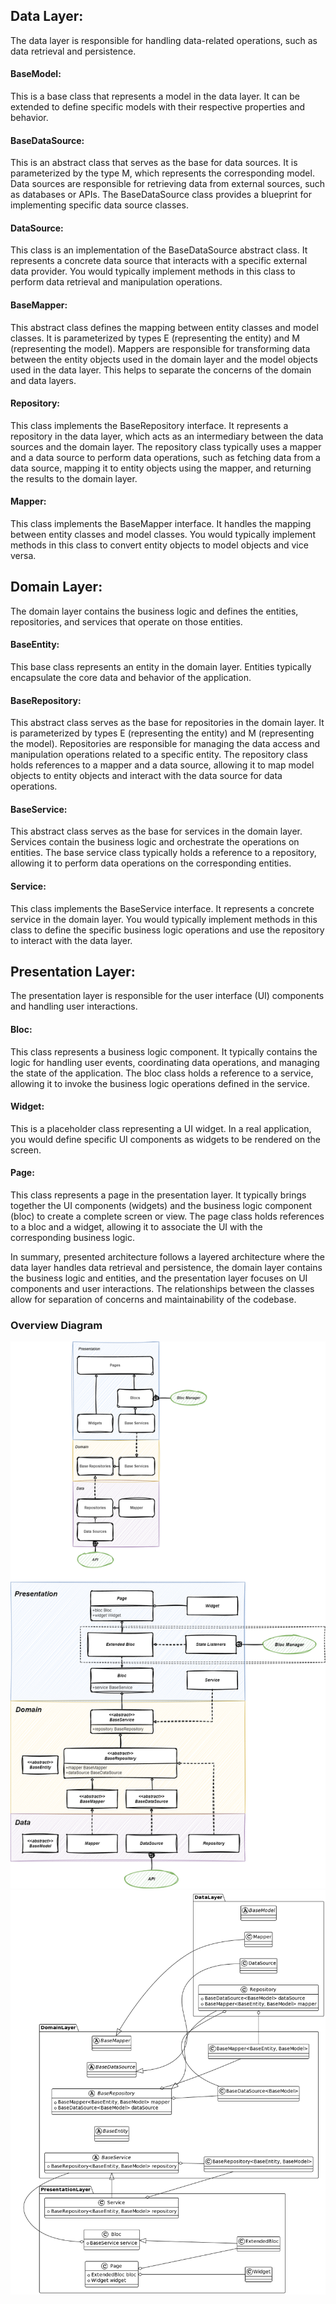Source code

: ## Data Layer:

The data layer is responsible for handling data-related operations, such as data retrieval and persistence.

#### BaseModel:

This is a base class that represents a model in the data layer. It can be extended to define specific models with their respective properties and behavior.

#### BaseDataSource:

This is an abstract class that serves as the base for data sources. It is parameterized by the type M, which represents the corresponding model. Data sources are responsible for retrieving data from external sources, such as databases or APIs. The BaseDataSource class provides a blueprint for implementing specific data source classes.

#### DataSource:

This class is an implementation of the BaseDataSource abstract class. It represents a concrete data source that interacts with a specific external data provider. You would typically implement methods in this class to perform data retrieval and manipulation operations.

#### BaseMapper:

This abstract class defines the mapping between entity classes and model classes. It is parameterized by types E (representing the entity) and M (representing the model). Mappers are responsible for transforming data between the entity objects used in the domain layer and the model objects used in the data layer. This helps to separate the concerns of the domain and data layers.

#### Repository:

This class implements the BaseRepository interface. It represents a repository in the data layer, which acts as an intermediary between the data sources and the domain layer. The repository class typically uses a mapper and a data source to perform data operations, such as fetching data from a data source, mapping it to entity objects using the mapper, and returning the results to the domain layer.

#### Mapper:

This class implements the BaseMapper interface. It handles the mapping between entity classes and model classes. You would typically implement methods in this class to convert entity objects to model objects and vice versa.

## Domain Layer:

The domain layer contains the business logic and defines the entities, repositories, and services that operate on those entities.

#### BaseEntity:

This base class represents an entity in the domain layer. Entities typically encapsulate the core data and behavior of the application.

#### BaseRepository:

This abstract class serves as the base for repositories in the domain layer. It is parameterized by types E (representing the entity) and M (representing the model). Repositories are responsible for managing the data access and manipulation operations related to a specific entity. The repository class holds references to a mapper and a data source, allowing it to map model objects to entity objects and interact with the data source for data operations.

#### BaseService:

This abstract class serves as the base for services in the domain layer. Services contain the business logic and orchestrate the operations on entities. The base service class typically holds a reference to a repository, allowing it to perform data operations on the corresponding entities.

#### Service:

This class implements the BaseService interface. It represents a concrete service in the domain layer. You would typically implement methods in this class to define the specific business logic operations and use the repository to interact with the data layer.

## Presentation Layer:

The presentation layer is responsible for the user interface (UI) components and handling user interactions.

#### Bloc:

This class represents a business logic component. It typically contains the logic for handling user events, coordinating data operations, and managing the state of the application. The bloc class holds a reference to a service, allowing it to invoke the business logic operations defined in the service.

#### Widget:

This is a placeholder class representing a UI widget. In a real application, you would define specific UI components as widgets to be rendered on the screen.

#### Page:

This class represents a page in the presentation layer. It typically brings together the UI components (widgets) and the business logic component (bloc) to create a complete screen or view. The page class holds references to a bloc and a widget, allowing it to associate the UI with the corresponding business logic.

In summary, presented architecture follows a layered architecture where the data layer handles data retrieval and persistence, the domain layer contains the business logic and entities, and the presentation layer focuses on UI components and user interactions. The relationships between the classes allow for separation of concerns and maintainability of the codebase.

### Overview Diagram

![Architecture](architecture.drawio.png)
![Diagram](diagram.png)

=======

Action item: For each record, return its text exactly and leave any picture out.

Answer section:
Source code

: ## Data Layer:

The data layer is responsible for handling data-related operations, such as data retrieval and persistence.

#### BaseModel:

This is a base class that represents a model in the data layer. It can be extended to define specific models with their respective properties and behavior.

#### BaseDataSource:

This is an abstract class that serves as the base for data sources. It is parameterized by the type M, which represents the corresponding model. Data sources are responsible for retrieving data from external sources, such as databases or APIs. The BaseDataSource class provides a blueprint for implementing specific data source classes.

#### DataSource:

This class is an implementation of the BaseDataSource abstract class. It represents a concrete data source that interacts with a specific external data provider. You would typically implement methods in this class to perform data retrieval and manipulation operations.

#### BaseMapper:

This abstract class defines the mapping between entity classes and model classes. It is parameterized by types E (representing the entity) and M (representing the model). Mappers are responsible for transforming data between the entity objects used in the domain layer and the model objects used in the data layer. This helps to separate the concerns of the domain and data layers.

#### Repository:

This class implements the BaseRepository interface. It represents a repository in the data layer, which acts as an intermediary between the data sources and the domain layer. The repository class typically uses a mapper and a data source to perform data operations, such as fetching data from a data source, mapping it to entity objects using the mapper, and returning the results to the domain layer.

#### Mapper:

This class implements the BaseMapper interface. It handles the mapping between entity classes and model classes. You would typically implement methods in this class to convert entity objects to model objects and vice versa.

## Domain Layer:

The domain layer contains the business logic and defines the entities, repositories, and services that operate on those entities.

#### BaseEntity:

This base class represents an entity in the domain layer. Entities typically encapsulate the core data and behavior of the application.

#### BaseRepository:

This abstract class serves as the base for repositories in the domain layer. It is parameterized by types E (representing the entity) and M (representing the model). Repositories are responsible for managing the data access and manipulation operations related to a specific entity. The repository class holds references to a mapper and a data source, allowing it to map model objects to entity objects and interact with the data source for data operations.

#### BaseService:

This abstract class serves as the base for services in the domain layer. Services contain the business logic and orchestrate the operations on entities. The base service class typically holds a reference to a repository, allowing it to perform data operations on the corresponding entities.

#### Service:

This class implements the BaseService interface. It represents a concrete service in the domain layer. You would typically implement methods in this class to define the specific business logic operations and use the repository to interact with the data layer.

## Presentation Layer:

The presentation layer is responsible for the user interface (UI) components and handling user interactions.

#### Bloc:

This class represents a business logic component. It typically contains the logic for handling user events, coordinating data operations, and managing the state of the application. The bloc class holds a reference to a service, allowing it to invoke the business logic operations defined in the service.

#### Widget:

This is a placeholder class representing a UI widget. In a real application, you would define specific UI components as widgets to be rendered on the screen.

#### Page:

This class represents a page in the presentation layer. It typically brings together the UI components (widgets) and the business logic component (bloc) to create a complete screen or view. The page class holds references to a bloc and a widget, allowing it to associate the UI with the corresponding business logic.

In summary, presented architecture follows a layered architecture where the data layer handles data retrieval and persistence, the domain layer contains the business logic and entities, and the presentation layer focuses on UI components and user interactions. The relationships between the classes allow for separation of concerns and maintainability of the codebase.

### Overview Diagram

![Architecture](architecture.drawio.png)
![Diagram](diagram.png)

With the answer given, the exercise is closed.